INFORMATION GIVEN:
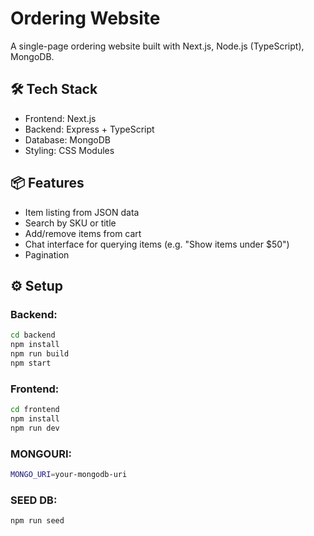 # Ordering Website

A single-page ordering website built with Next.js, Node.js (TypeScript), MongoDB.

## 🛠 Tech Stack

- Frontend: Next.js
- Backend: Express + TypeScript
- Database: MongoDB
- Styling: CSS Modules

## 📦 Features

- Item listing from JSON data
- Search by SKU or title
- Add/remove items from cart
- Chat interface for querying items (e.g. "Show items under $50")
- Pagination

## ⚙️ Setup

### Backend:

```bash
cd backend
npm install
npm run build
npm start
```

### Frontend:

```bash
cd frontend
npm install
npm run dev
```

### MONGOURI:

```bash
MONGO_URI=your-mongodb-uri
```

### SEED DB:

```bash
npm run seed
```
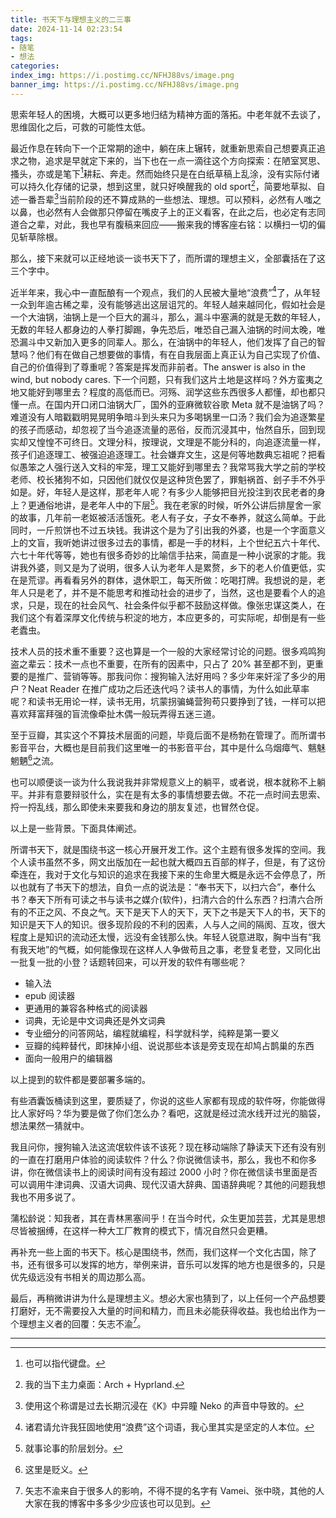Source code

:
 ```yaml
---
title: 书天下与理想主义的二三事
date: 2024-11-14 02:23:54
tags:
- 随笔
- 想法
categories:
index_img: https://i.postimg.cc/NFHJ88vs/image.png
banner_img: https://i.postimg.cc/NFHJ88vs/image.png
---
```


思索年轻人的困境，大概可以更多地归结为精神方面的落拓。中老年就不去谈了，思维固化之后，可救的可能性太低。

最近作息在转向下一个正常期的途中，躺在床上辗转，就重新思索自己想要真正追求之物，追求是早就定下来的，当下也在一点一滴往这个方向探索：在陋室冥思、搔头，亦或是笔下[^1]耕耘、奔走。然而始终只是在白纸草稿上乱涂，没有实际付诸可以持久化存储的记录，想到这里，就只好唤醒我的 old sport[^2]，简要地草拟、自述一番吾辈[^3]当前阶段的还不算成熟的一些想法、理想。可以预料，必然有人嗤之以鼻，也必然有人会做那只停留在嘴皮子上的正义看客，在此之后，也必定有志同道合之辈，对此，我也早有腹稿来回应——搬来我的博客座右铭：以横扫一切的偏见斩草除根。

那么，接下来就可以正经地谈一谈书天下了，而所谓的理想主义，全部囊括在了这三个字中。

近半年来，我心中一直酝酿有一个观点，我们的人民被大量地“浪费”[^4]了，从年轻一众到年逾古稀之辈，没有能够逃出这层诅咒的。年轻人越来越同化，假如社会是一个大油锅，油锅上是一个巨大的漏斗，那么，漏斗中塞满的就是无数的年轻人，无数的年轻人都身边的人拳打脚踢，争先恐后，唯恐自己漏入油锅的时间太晚，唯恐漏斗中又新加入更多的同辈人。那么，在油锅中的年轻人，他们发挥了自己的智慧吗？他们有在做自己想要做的事情，有在自我层面上真正认为自己实现了价值、自己的价值得到了尊重呢？答案是挥发而非前者。The answer is also in the wind, but nobody cares. 下一个问题，只有我们这片土地是这样吗？外方蛮夷之地又能好到哪里去？程度的高低而已。河殇、润学这些东西很多人都懂，却也都只懂一点。在国内开口闭口油锅大厂，国外的亚麻微软谷歌 Meta 就不是油锅了吗？难道没有人暗戳戳明晃晃明争暗斗到头来只为多喝锅里一口汤？我们会为追逐繁星的孩子而感动，却忽视了当今追逐流量的恶俗，反而沉浸其中，怡然自乐，回到现实却又惶惶不可终日。文理分科，按理说，文理是不能分科的，向追逐流量一样，孩子们追逐理工、被强迫追逐理工。社会嫌弃文生，这是何等地数典忘祖呢？把看似愚笨之人强行送入文科的牢笼，理工又能好到哪里去？我常骂我大学之前的学校老师、校长猪狗不如，只因他们就仅仅是这种货色罢了，罪魁祸首、刽子手不外乎如是。好，年轻人是这样，那老年人呢？有多少人能够把目光投注到农民老者的身上？更通俗地讲，是老年人中的下层[^5]。我在老家的时候，听外公讲后排屋舍一家的故事，几年前一老妪被活活饿死。老人有子女，子女不奉养，就这么简单。于此同时，一斤煎饼也不过五块钱。我讲这个是为了引出我的外婆，也是一个字面意义上的文盲，我听她讲过很多过去的事情，都是一手的材料，上个世纪五六十年代、六七十年代等等，她也有很多奇妙的比喻信手拈来，简直是一种小说家的才能。我讲我外婆，则又是为了说明，很多人认为老年人是累赘，乡下的老人价值更低，实在是荒谬。再看看另外的群体，退休职工，每天所做：吃喝打牌。我想说的是，老年人只是老了，并不是不能思考和推动社会的进步了，当然，这也是要看个人的追求，只是，现在的社会风气、社会条件似乎都不鼓励这样做。像张忠谋这类人，在我们这个有着深厚文化传统与积淀的地方，本应更多的，可实际呢，却倒是有一些老蠹虫。

技术人员的技术重不重要？这也算是一个一般的大家经常讨论的问题。很多鸡鸣狗盗之辈云：技术一点也不重要，在所有的因素中，只占了 20% 甚至都不到，更重要的是推广、营销等等。那我问你：搜狗输入法好用吗？多少年来奸淫了多少的用户？Neat Reader 在推广成功之后还迭代吗？读书人的事情，为什么如此草率呢？和读书无用论一样，读书无用，坑蒙拐骗蝇营狗苟只要挣到了钱，一样可以把喜欢拜富拜强的盲流像牵扯木偶一般玩弄得五迷三道。

至于豆瓣，其实这个不算技术层面的问题，毕竟后面不是杨勃在管理了。而所谓书影音平台，大概也是目前我们这里唯一的书影音平台，其中是什么乌烟瘴气、魑魅魍魉[^6]之流。

也可以顺便谈一谈为什么我说我并非常规意义上的躺平，或者说，根本就称不上躺平。并非有意要辩驳什么，实在是有太多的事情想要去做。不花一点时间去思索、捋一捋乱线，那么即使未来要我和身边的朋友复述，也冒然仓促。

以上是一些背景。下面具体阐述。

所谓书天下，就是围绕书这一核心开展开发工作。这个主题有很多发挥的空间。我个人读书虽然不多，网文出版加在一起也就大概四五百部的样子，但是，有了这份牵连在，我对于文化与知识的追求在我接下来的生命里大概是永远不会停息了，所以也就有了书天下的想法，自负一点的说法是：“奉书天下，以扫六合”，奉什么书？奉天下所有可读之书与读书之媒介(软件)，扫清六合的什么东西？扫清六合所有的不正之风、不良之气。天下是天下人的天下，天下之书是天下人的书，天下的知识是天下人的知识。很多现阶段的不利的因素，人与人之间的隔阂、互攻，很大程度上是知识的流动还太慢，远没有金钱那么快。年轻人锐意进取，胸中当有“我有我天地”的气概，如何能像现在这样人人争做苟且之事，老登复老登，又同化出一批复一批的小登？话题转回来，可以开发的软件有哪些呢？

- 输入法
- epub 阅读器
- 更通用的兼容各种格式的阅读器
- 词典，无论是中文词典还是外文词典
- 专业细分的问答网站，编程就编程，科学就科学，纯粹是第一要义
- 豆瓣的纯粹替代，即抹掉小组、说说那些本该是旁支现在却鸠占鹊巢的东西
- 面向一般用户的编辑器

以上提到的软件都是要部署多端的。

有些酒囊饭桶读到这里，要质疑了，你说的这些人家都有现成的软件呀，你能做得比人家好吗？华为要是做了你们怎么办？看吧，这就是经过流水线开过光的脑袋，想法果然一猜就中。

我且问你，搜狗输入法这流氓软件该不该死？现在移动端除了静读天下还有没有别的一直在打磨用户体验的阅读软件？什么？你说微信读书，那么，我也不和你多讲，你在微信读书上的阅读时间有没有超过 2000 小时？你在微信读书里面是否可以调用牛津词典、汉语大词典、现代汉语大辞典、国语辞典呢？其他的问题我想我也不用多说了。

蒲松龄说：知我者，其在青林黑塞间乎！在当今时代，众生更加芸芸，尤其是思想尽皆被捆缚，在这样一种大工厂教育的模式下，情况自然只会更糟。

再补充一些上面的书天下。核心是围绕书，然而，我们这样一个文化古国，除了书，还有很多可以发挥的地方，举例来讲，音乐可以发挥的地方也是很多的，只是优先级远没有书相关的周边那么高。

最后，再稍微讲讲为什么是理想主义。想必大家也猜到了，以上任何一个产品想要打磨好，无不需要投入大量的时间和精力，而且未必能获得收益。我也给出作为一个理想主义者的回覆：矢志不渝[^7]。

----------

[^1]: 也可以指代键盘。
[^2]: 我的当下主力桌面：Arch + Hyprland.
[^3]: 使用这个称谓是过去长期沉浸在《K》中异瞳 Neko 的声音中导致的。
[^4]: 诸君请允许我狂固地使用“浪费”这个词语，我心里其实是坚定的人本位。
[^5]: 就事论事的阶层划分。
[^6]: 这里是贬义。
[^7]: 矢志不渝来自于很多人的影响，不得不提的名字有 Vamei、张中晓，其他的人大家在我的博客中多多少少应该也可以见到。


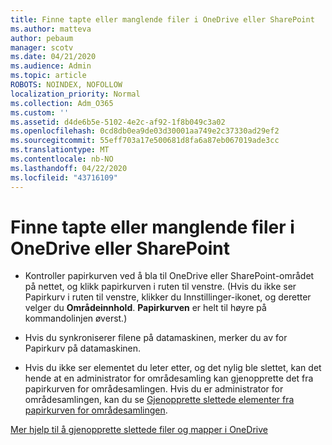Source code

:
 ```yaml
---
title: Finne tapte eller manglende filer i OneDrive eller SharePoint
ms.author: matteva
author: pebaum
manager: scotv
ms.date: 04/21/2020
ms.audience: Admin
ms.topic: article
ROBOTS: NOINDEX, NOFOLLOW
localization_priority: Normal
ms.collection: Adm_O365
ms.custom: ''
ms.assetid: d4de6b5e-5102-4e2c-af92-1f8b049c3a02
ms.openlocfilehash: 0cd8db0ea9de03d30001aa749e2c37330ad29ef2
ms.sourcegitcommit: 55eff703a17e500681d8fa6a87eb067019ade3cc
ms.translationtype: MT
ms.contentlocale: nb-NO
ms.lasthandoff: 04/22/2020
ms.locfileid: "43716109"
---
```

# <a name="find-lost-or-missing-files-in-onedrive-or-sharepoint"></a>Finne tapte eller manglende filer i OneDrive eller SharePoint

- Kontroller papirkurven ved å bla til OneDrive eller SharePoint-området på nettet, og klikk papirkurven i ruten til venstre. (Hvis du ikke ser Papirkurv i ruten til venstre, klikker du Innstillinger-ikonet, og deretter velger du **Områdeinnhold**. **Papirkurven** er helt til høyre på kommandolinjen øverst.) 
    
- Hvis du synkroniserer filene på datamaskinen, merker du av for Papirkurv på datamaskinen. 
    
- Hvis du ikke ser elementet du leter etter, og det nylig ble slettet, kan det hende at en administrator for områdesamling kan gjenopprette det fra papirkurven for områdesamlingen. Hvis du er administrator for områdesamlingen, kan du se [Gjenopprette slettede elementer fra papirkurven for områdesamlingen](https://go.microsoft.com/fwlink/?linkid=866439).
    
[Mer hjelp til å gjenopprette slettede filer og mapper i OneDrive](https://go.microsoft.com/fwlink/?linkid=872872)
  

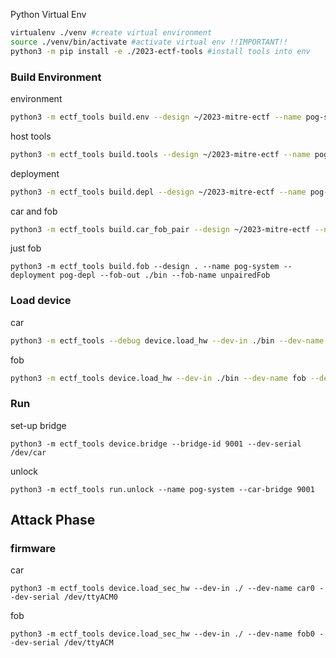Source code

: Python Virtual Env
```bash
virtualenv ./venv #create virtual environment
source ./venv/bin/activate #activate virtual env !!IMPORTANT!!
python3 -m pip install -e ./2023-ectf-tools #install tools into env
```
### Build Environment

environment
```bash
python3 -m ectf_tools build.env --design ~/2023-mitre-ectf --name pog-system
```
host tools
```bash
python3 -m ectf_tools build.tools --design ~/2023-mitre-ectf --name pog-system
```
deployment
```bash
python3 -m ectf_tools build.depl --design ~/2023-mitre-ectf --name pog-system --deployment pog-depl
```
car and fob
```bash
python3 -m ectf_tools build.car_fob_pair --design ~/2023-mitre-ectf --name pog-system --deployment pog-depl --car-name car --car-out ~/2023-mitre-ectf/bin --fob-name fob --fob-out ~/2023-mitre-ectf/bin --car-id 1 --pair-pin 123456 --car-unlock-secret abcdefg --car-feature1-secret a --car-feature2-secret b --car-feature3-secret c
```

just fob
```shell
python3 -m ectf_tools build.fob --design . --name pog-system --deployment pog-depl --fob-out ./bin --fob-name unpairedFob
```

### Load device

car
```bash
python3 -m ectf_tools --debug device.load_hw --dev-in ./bin --dev-name car --dev-serial /dev/car
```
fob
```bash
python3 -m ectf_tools device.load_hw --dev-in ./bin --dev-name fob --dev-serial /dev/fob
```

### Run
set-up bridge
```shell
python3 -m ectf_tools device.bridge --bridge-id 9001 --dev-serial /dev/car
```
unlock
```shell
python3 -m ectf_tools run.unlock --name pog-system --car-bridge 9001
```

## Attack Phase
### firmware
car
```shell
python3 -m ectf_tools device.load_sec_hw --dev-in ./ --dev-name car0 --dev-serial /dev/ttyACM0
```
fob
```shell
python3 -m ectf_tools device.load_sec_hw --dev-in ./ --dev-name fob0 --dev-serial /dev/ttyACM
```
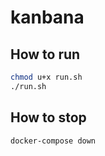 # kanbana

## How to run

```Bash
chmod u+x run.sh
./run.sh
```

## How to stop

```Bash
docker-compose down
```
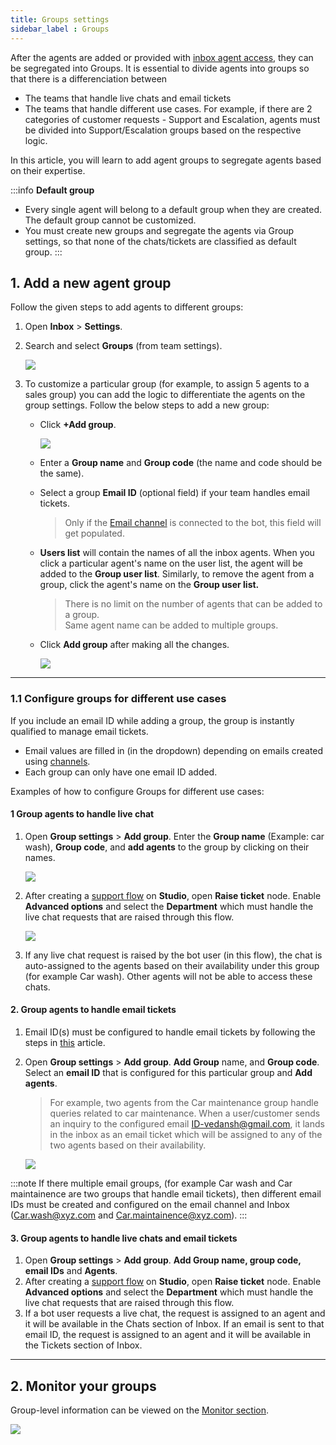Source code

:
 ```yaml
---
title: Groups settings
sidebar_label : Groups 
---
```


After the agents are added or provided with [inbox agent access](https://docs.yellow.ai/docs/platform_concepts/inbox), they can be segregated into Groups. It is essential to divide agents into groups so that there is a differenciation between
- The teams that handle live chats and email tickets
- The teams that handle different use cases. For example, if there are 2 categories of customer requests - Support and Escalation, agents must be divided into Support/Escalation groups based on the respective logic. 

In this article, you will learn to add agent groups to segregate agents based on their expertise.

:::info
**Default group**   
- Every single agent will belong to a default group when they are created. The default group cannot be customized. 
- You must create new groups and segregate the agents via Group settings, so that none of the chats/tickets are classified as default group.
:::


## <a name="1"></a> 1. Add a new agent group

Follow the given steps to add agents to different groups:

1. Open **Inbox** > **Settings**. 
2. Search and select **Groups** (from team settings).

	![](https://i.imgur.com/UABe1PU.png)

3. To customize a particular group (for example, to assign 5 agents to a sales group) you can add the logic to differentiate the agents on the group settings. Follow the below steps to add a new group:   
	- Click **+Add group**.     

		![](https://i.imgur.com/3BJ0Nco.png)
	- Enter a **Group name** and **Group code** (the name and code should be the same). 
	- Select a group **Email ID** (optional field) if your team handles email tickets.
		> Only if the [Email channel](https://docs.yellow.ai/docs/platform_concepts/channelConfiguration/email-outbound) is connected to the bot, this field will get populated. 
	- **Users list** will contain the names of all the inbox agents. When you click a particular agent's name on the user list, the agent will be added to the **Group user list**.  Similarly, to remove the agent from a group, click the agent's name on the **Group user list.** 
		> There is no limit on the number of agents that can be added to a group.      
		> Same agent name can be added to multiple groups.
	- Click **Add group** after making all the changes. 

		![](https://i.imgur.com/9RN7M6G.png)

---



### 1.1 Configure groups for different use cases 

If you include an email ID while adding a group, the group is instantly qualified to manage email tickets.
- Email values are filled in (in the dropdown) depending on emails created using [channels](https://docs.yellow.ai/docs/platform_concepts/channelConfiguration/email-outbound).
- Each group can only have one email ID added.

Examples of how to configure Groups for different use cases:

#### 1 Group agents to handle live chat 
1. Open **Group settings** > **Add group**. Enter the **Group name** (Example: car wash), **Group code**, and **add agents** to the group by clicking on their names.

    ![](https://i.imgur.com/RGipcu0.png)    

2. After creating a [support flow](https://docs.yellow.ai/docs/platform_concepts/inbox/inbox_setup/inboxdemo#tab-1-import-flow-and-request-for-support) on **Studio**, open **Raise ticket** node. Enable **Advanced options** and select the **Department** which must handle the live chat requests that are raised through this flow. 

	![](https://i.imgur.com/V1ubvp4.png)

3. If any live chat request is raised by the bot user (in this flow), the chat is auto-assigned to the agents based on their availability under this group (for example Car wash). Other agents will not be able to access these chats. 


#### 2. Group agents to handle email tickets

1. Email ID(s) must be configured to handle email tickets by following the steps in [this](https://docs.yellow.ai/docs/platform_concepts/inbox/tickets/setupandconfig) article. 
2. Open **Group settings** > **Add group**. **Add Group** name, and **Group code**. Select an **email ID** that is configured for this particular group and **Add agents**.
    > For example, two agents from the Car maintenance group handle queries related to car maintenance. When a user/customer sends an inquiry to the configured email ID-vedansh@gmail.com, it lands in the inbox as an email ticket which will be assigned to any of the two agents based on their availability. 

	![](https://i.imgur.com/G0wXTJP.png)

:::note
If there multiple email groups, (for example Car wash and Car maintainence are two groups that handle email tickets), then different email IDs must be created and configured on the email channel and Inbox (Car.wash@xyz.com and Car.maintainence@xyz.com).
:::


#### 3. Group agents to handle live chats and email tickets

1.  Open **Group settings** > **Add group**. **Add Group name, group code, email IDs** and **Agents**. 
2. After creating a [support flow](https://docs.yellow.ai/docs/platform_concepts/inbox/inbox_setup/inboxdemo#tab-1-import-flow-and-request-for-support) on **Studio**, open **Raise ticket** node. Enable **Advanced options** and select the **Department** which must handle the live chat requests that are raised through this flow. 
3. If a bot user requests a live chat, the request is assigned to an agent and it will be available in the Chats section of Inbox. If an email is sent to that email ID, the request is assigned to an agent and it will be available in the Tickets section of Inbox.

----

## 2. Monitor your groups

Group-level information can be viewed on the [Monitor section](https://docs.yellow.ai/docs/platform_concepts/inbox/monitor#-3-teams). 

![](https://i.imgur.com/KHRBGMP.png)



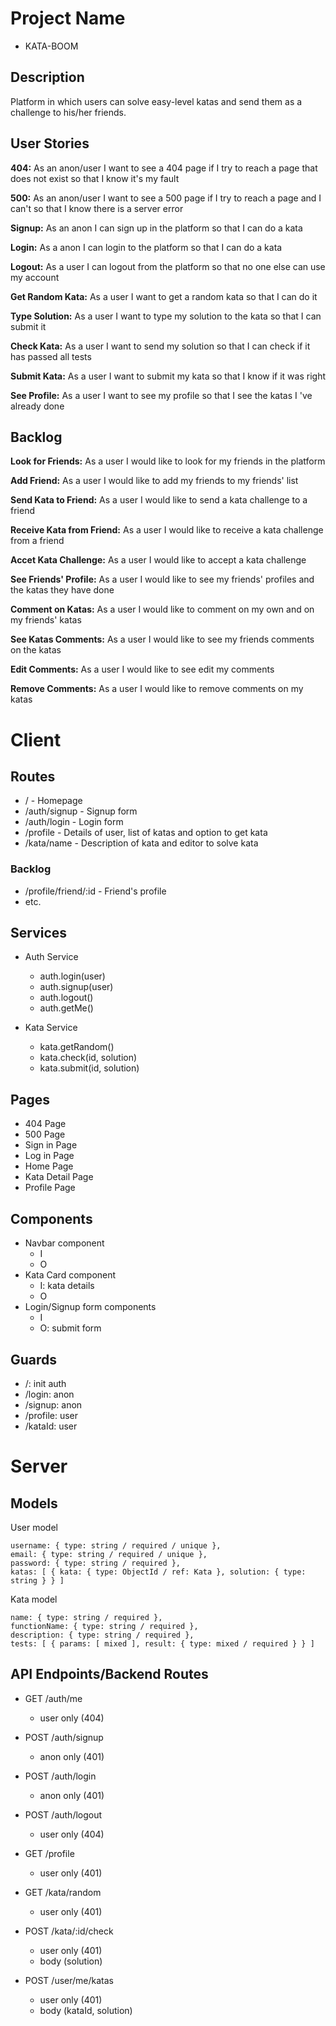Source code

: # Project Name

- KATA-BOOM


## Description

Platform in which users can solve easy-level katas and send them as a challenge to his/her friends.


## User Stories

  **404:** As an anon/user I want to see a 404 page if I try to reach a page that does not exist so that I know it's my fault

  **500:** As an anon/user I want to see a 500 page if I try to reach a page and I can't so that I know there is a server error
  
  **Signup:** As an anon I can sign up in the platform so that I can do a kata
  
  **Login:** As a anon I can login to the platform so that I can do a kata
  
  **Logout:** As a user I can logout from the platform so that no one else can use my account 

  **Get Random Kata:** As a user I want to get a random kata so that I can do it
 
  **Type Solution:** As a user I want to type my solution to the kata so that I can submit it

  **Check Kata:** As a user I want to send my solution so that I can check if it has passed all tests

  **Submit Kata:** As a user I want to submit my kata so that I know if it was right

  **See Profile:** As a user I want to see my profile so that I see the katas I 've already done


## Backlog

  **Look for Friends:** As a user I would like to look for my friends in the platform

  **Add Friend:** As a user I would like to add my friends to my friends' list

  **Send Kata to Friend:** As a user I would like to send a kata challenge to a friend

  **Receive Kata from Friend:** As a user I would like to receive a kata challenge from a friend

  **Accet Kata Challenge:** As a user I would like to accept a kata challenge

  **See Friends' Profile:** As a user I would like to see my friends' profiles and the katas they have done

  **Comment on Katas:** As a user I would like to comment on my own and on my friends' katas

  **See Katas Comments:** As a user I would like to see my friends comments on the katas

  **Edit Comments:** As a user I would like to see edit my comments

  **Remove Comments:** As a user I would like to remove comments on my katas

  
# Client

## Routes

  - / - Homepage
  - /auth/signup - Signup form
  - /auth/login - Login form
  - /profile - Details of user, list of katas and option to get kata
  - /kata/name - Description of kata and editor to solve kata

### Backlog

  - /profile/friend/:id - Friend's profile
  - etc.

## Services

- Auth Service
  - auth.login(user)
  - auth.signup(user)
  - auth.logout()
  - auth.getMe()

- Kata Service
  - kata.getRandom()
  - kata.check(id, solution)
  - kata.submit(id, solution)  

## Pages

- 404 Page
- 500 Page
- Sign in Page
- Log in Page
- Home Page
- Kata Detail Page
- Profile Page

## Components

- Navbar component
  - I
  - O
- Kata Card component
  - I: kata details
  - O
- Login/Signup form components
  - I
  - O: submit form

## Guards

- /: init auth
- /login: anon 
- /signup: anon 
- /profile: user
- /kataId: user

# Server

## Models

  User model

  ```
  username: { type: string / required / unique },
  email: { type: string / required / unique },
  password: { type: string / required },
  katas: [ { kata: { type: ObjectId / ref: Kata }, solution: { type: string } } ]
  ```

  Kata model

  ```
  name: { type: string / required },
  functionName: { type: string / required },
  description: { type: string / required },
  tests: [ { params: [ mixed ], result: { type: mixed / required } } ]
  ```

## API Endpoints/Backend Routes

- GET /auth/me
  - user only (404)
- POST /auth/signup
  - anon only (401)
- POST /auth/login
  - anon only (401)
- POST /auth/logout
  - user only (404)

- GET /profile
  - user only (401)
- GET /kata/random
  - user only (401)
- POST /kata/:id/check 
  - user only (401)
  - body (solution)
- POST /user/me/katas 
  - user only (401)
  - body (kataId, solution)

PROMPT:
With pictures omitted, repeat the entries above word for word from the line holding "Group-level information can" down to the line holding "## User Stories", keeping both of those lines.

OUTPUT FOR THIS EXERCISE:
Group-level information can be viewed on the [Monitor section](https://docs.yellow.ai/docs/platform_concepts/inbox/monitor#-3-teams). 

![](https://i.imgur.com/KHRBGMP.png)



Source code

: # Project Name

- KATA-BOOM


## Description

Platform in which users can solve easy-level katas and send them as a challenge to his/her friends.


## User Stories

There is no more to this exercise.